Il colore dei frutti varia a seconda delle varietà: giallo-arancione nella varietà sulfarina, rosso porpora nella varietà sanguigna e bianco nella muscaredda. La forma è anch'essa molto variabile, non solo in funzione della varietà ma anche in rapporto all'epoca di formazione: i primi frutti sono tondeggianti, quelli più tardivi hanno forma allungata.

 

Il fico d'India è originario del Messico e da qui, nell'antichità, si diffuse tra le popolazioni del Centro America che la coltivavano e commerciavano già ai tempi degli Aztechi, presso i quali era considerata pianta sacra con forti valori simbolici, un cibo per guerrieri e re; tra gli Incas la coltivazione dell’Opuntia serviva per allevare la cocciniglia del carminio, un colorante usato per la tintura delle stoffe.

 

In Europa il fico d’India fu portato dopo la scoperta delle Americhe e, data la sua resistenza e la relativa facilità di coltura, si diffuse rapidamente in tutto il bacino del Mediterraneo divenendo un elemento caratteristico del paesaggio.

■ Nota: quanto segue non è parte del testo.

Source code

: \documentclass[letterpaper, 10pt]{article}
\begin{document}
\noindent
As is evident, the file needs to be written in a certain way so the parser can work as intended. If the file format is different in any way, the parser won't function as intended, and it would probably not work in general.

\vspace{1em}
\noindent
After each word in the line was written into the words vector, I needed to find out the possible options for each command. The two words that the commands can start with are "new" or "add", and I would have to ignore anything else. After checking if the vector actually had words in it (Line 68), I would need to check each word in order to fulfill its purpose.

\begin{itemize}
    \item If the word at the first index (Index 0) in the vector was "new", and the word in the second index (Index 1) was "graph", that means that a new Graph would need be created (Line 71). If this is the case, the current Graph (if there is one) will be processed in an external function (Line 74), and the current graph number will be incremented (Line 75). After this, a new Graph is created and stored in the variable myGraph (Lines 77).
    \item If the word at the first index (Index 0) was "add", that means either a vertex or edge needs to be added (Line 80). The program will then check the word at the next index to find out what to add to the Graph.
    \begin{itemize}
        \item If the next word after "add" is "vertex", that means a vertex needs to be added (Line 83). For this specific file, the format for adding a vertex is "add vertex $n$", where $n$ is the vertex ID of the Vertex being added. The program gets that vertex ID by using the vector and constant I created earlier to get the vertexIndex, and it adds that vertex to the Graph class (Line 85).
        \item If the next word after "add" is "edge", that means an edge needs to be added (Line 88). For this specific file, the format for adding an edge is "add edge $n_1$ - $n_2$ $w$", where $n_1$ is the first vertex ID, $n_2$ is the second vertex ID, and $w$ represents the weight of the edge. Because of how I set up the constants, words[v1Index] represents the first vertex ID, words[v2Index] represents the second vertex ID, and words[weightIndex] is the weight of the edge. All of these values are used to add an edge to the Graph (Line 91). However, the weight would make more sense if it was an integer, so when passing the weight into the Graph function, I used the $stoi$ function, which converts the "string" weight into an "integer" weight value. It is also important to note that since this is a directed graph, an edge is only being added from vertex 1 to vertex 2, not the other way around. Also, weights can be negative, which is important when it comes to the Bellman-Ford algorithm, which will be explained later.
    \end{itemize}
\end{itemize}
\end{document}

La sua diffusione si dovette sia agli uccelli, che mangiandone i frutti ne assicuravano la dispersione dei semi, sia all'uomo, che ne  trasportava i frutti sulle navi quale rimedio contro lo scorbuto.

 

I frutti, infatti, sono ricchi di fibre, vitamine e sali minerali, e per questo gli sono riconosciute proprietà diuretiche, astringenti, antinfiammatorie, antiossidanti e gastroprotettive. Del fico d'India vengono utilizzati, nelle maniere più disparate, sia i frutti che le pale.

 

Tipici della tradizione messicana sono il miel de tuna, uno sciroppo ottenuto dall'ebollizione del succo, il queso de tuna, una pasta dolce ottenuta portando il succo alla solidificazione, la melcocha, una gelatina ricavata dalle mucillagini delle pale, ed il colonche, una bevanda fermentata a basso tenore alcolico. Le pale (nopales), invece,  vengono accuratamente private delle spine e scottate su piastre arroventate di pietra o di ferro: si trovano già pronte all'uso nei mercati rionali o vendute dagli ambulanti per le strade, insieme a crema di fagioli, mais e cipolla.

 

Sempre in Messico la O. ficus-indica è utilizzata per l'allevamento del Dactylopius coccus, una cocciniglia che parassitia le pale e da cui si ricava un pregiato colorante naturale, il carminio. I tentativi di importarne l'allevamento anche nel Mediterraneo non hanno avuto successo a causa delle temperature eccessivamente basse e delle piogge frequenti che impediscono la sopravvivenza dell'insetto nei mesi invernali. L'allevamento si è affermato, invece, nelle Isole Canarie, soprattutto nell'isola di Lanzarote, dove costituisce una fiorente attività economica.

 

In agronomia il fico d’India è utile per la difesa del suolo, per la realizzazione di siepi frangivento e di fasce tagliafuoco, per la pacciamatura, per la produzione di compost; in periodi di siccità le pale possono essere utilizzate anche per nutrire il bestiame, sotto forma di foraggio fresco o stoccate come insilato.

 

Dalle pale di fico d’India è stato realizzato un tessuto completamente vegetale e molto simile alla pelle che ha riscosso immediatamente un grande successo, come alternativa ecosostenibile alle pelli animali e sintetiche. I semi vengono utilizzati per estrarre un olio dalle proprietà cicatrizzanti e benefiche per la pelle. impiegato in cosmesi per la produzione di creme, lozioni e shampoo.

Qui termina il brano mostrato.